▸ **DATA EXTRACTS**

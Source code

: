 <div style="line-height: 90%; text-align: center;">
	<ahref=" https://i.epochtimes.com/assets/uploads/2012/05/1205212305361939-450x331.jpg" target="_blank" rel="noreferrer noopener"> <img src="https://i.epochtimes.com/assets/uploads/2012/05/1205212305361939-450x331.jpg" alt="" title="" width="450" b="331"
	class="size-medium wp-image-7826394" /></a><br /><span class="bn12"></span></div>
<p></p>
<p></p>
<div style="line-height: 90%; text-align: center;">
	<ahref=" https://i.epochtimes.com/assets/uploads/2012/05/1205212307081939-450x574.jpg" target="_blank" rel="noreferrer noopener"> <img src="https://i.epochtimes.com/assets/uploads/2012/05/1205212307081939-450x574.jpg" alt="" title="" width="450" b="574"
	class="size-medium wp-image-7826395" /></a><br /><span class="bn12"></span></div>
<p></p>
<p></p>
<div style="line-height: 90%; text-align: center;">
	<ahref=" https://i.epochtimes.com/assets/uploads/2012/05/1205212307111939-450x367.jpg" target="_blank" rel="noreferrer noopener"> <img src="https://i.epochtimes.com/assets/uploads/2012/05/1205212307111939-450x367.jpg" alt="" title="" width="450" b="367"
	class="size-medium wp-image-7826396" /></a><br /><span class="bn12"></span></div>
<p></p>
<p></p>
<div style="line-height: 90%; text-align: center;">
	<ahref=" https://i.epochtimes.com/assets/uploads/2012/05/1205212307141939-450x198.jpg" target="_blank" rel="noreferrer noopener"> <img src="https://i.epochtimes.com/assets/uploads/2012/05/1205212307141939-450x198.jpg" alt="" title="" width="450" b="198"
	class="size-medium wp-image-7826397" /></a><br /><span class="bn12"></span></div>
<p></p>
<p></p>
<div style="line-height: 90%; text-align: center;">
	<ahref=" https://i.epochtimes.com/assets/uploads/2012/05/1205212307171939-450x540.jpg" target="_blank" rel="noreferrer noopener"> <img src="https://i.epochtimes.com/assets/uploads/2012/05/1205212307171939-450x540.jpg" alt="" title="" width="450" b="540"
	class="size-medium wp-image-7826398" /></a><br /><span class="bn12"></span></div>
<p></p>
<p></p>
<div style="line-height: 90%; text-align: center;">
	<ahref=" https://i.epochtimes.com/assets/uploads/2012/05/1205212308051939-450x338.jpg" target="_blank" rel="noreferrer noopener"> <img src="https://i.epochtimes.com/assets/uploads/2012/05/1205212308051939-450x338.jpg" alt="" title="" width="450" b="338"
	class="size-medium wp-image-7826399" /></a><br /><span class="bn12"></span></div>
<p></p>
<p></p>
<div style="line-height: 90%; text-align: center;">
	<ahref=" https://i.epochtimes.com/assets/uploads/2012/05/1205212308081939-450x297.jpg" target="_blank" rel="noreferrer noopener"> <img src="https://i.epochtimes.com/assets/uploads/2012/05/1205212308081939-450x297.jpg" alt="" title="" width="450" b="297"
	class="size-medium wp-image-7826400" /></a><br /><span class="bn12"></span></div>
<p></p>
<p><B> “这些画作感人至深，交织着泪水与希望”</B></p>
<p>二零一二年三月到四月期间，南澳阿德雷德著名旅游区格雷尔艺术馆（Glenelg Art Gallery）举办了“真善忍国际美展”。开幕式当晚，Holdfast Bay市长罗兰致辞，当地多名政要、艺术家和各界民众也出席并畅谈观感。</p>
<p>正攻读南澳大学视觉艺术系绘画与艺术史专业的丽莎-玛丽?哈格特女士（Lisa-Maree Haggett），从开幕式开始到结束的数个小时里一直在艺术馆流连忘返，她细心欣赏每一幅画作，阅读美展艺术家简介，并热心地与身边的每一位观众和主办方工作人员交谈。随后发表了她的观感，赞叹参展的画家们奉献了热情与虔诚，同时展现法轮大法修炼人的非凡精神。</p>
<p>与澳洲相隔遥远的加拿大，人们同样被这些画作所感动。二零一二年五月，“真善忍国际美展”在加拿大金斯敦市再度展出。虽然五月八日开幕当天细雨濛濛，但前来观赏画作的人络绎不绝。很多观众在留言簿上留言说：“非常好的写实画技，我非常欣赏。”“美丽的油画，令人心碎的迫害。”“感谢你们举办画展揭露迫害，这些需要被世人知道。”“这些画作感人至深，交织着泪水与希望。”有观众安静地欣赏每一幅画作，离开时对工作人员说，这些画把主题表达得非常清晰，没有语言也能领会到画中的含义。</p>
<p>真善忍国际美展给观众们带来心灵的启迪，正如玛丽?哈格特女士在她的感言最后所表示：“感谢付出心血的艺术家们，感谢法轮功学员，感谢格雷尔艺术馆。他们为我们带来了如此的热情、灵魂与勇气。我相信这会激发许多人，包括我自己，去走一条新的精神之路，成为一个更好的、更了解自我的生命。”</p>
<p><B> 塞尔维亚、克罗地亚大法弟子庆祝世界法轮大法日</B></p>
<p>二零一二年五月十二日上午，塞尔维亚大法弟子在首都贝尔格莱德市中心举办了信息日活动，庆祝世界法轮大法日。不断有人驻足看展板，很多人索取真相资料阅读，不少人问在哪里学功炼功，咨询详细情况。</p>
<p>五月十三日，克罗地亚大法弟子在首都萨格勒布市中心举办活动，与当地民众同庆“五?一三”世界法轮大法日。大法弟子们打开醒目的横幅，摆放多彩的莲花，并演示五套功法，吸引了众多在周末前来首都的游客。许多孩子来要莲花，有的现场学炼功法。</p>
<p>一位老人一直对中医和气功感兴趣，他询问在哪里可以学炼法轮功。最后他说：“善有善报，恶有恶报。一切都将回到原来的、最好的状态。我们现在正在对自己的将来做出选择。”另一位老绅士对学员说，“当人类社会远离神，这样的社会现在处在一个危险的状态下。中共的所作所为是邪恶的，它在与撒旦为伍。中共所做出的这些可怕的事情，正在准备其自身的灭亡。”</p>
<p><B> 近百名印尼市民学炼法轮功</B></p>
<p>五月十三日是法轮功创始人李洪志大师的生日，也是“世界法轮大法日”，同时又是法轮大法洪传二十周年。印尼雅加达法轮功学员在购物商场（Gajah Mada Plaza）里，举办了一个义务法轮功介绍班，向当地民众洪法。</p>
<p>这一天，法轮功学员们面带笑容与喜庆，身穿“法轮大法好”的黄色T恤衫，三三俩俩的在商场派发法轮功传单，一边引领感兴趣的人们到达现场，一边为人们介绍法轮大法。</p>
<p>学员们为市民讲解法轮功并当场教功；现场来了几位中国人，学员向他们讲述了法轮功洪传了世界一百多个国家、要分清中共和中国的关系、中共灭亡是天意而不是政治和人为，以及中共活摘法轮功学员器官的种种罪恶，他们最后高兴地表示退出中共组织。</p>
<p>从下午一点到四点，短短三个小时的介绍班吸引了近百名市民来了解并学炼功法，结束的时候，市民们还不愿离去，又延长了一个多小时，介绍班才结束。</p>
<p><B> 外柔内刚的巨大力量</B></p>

▸ **ABOUT THIS EXERCISE**
In the listing, find each line with the string "交织着泪水与希望" and copy it.

▸ **EXERCISE RESPONSE**
<p><B> “这些画作感人至深，交织着泪水与希望”</B></p>
<p>与澳洲相隔遥远的加拿大，人们同样被这些画作所感动。二零一二年五月，“真善忍国际美展”在加拿大金斯敦市再度展出。虽然五月八日开幕当天细雨濛濛，但前来观赏画作的人络绎不绝。很多观众在留言簿上留言说：“非常好的写实画技，我非常欣赏。”“美丽的油画，令人心碎的迫害。”“感谢你们举办画展揭露迫害，这些需要被世人知道。”“这些画作感人至深，交织着泪水与希望。”有观众安静地欣赏每一幅画作，离开时对工作人员说，这些画把主题表达得非常清晰，没有语言也能领会到画中的含义。</p>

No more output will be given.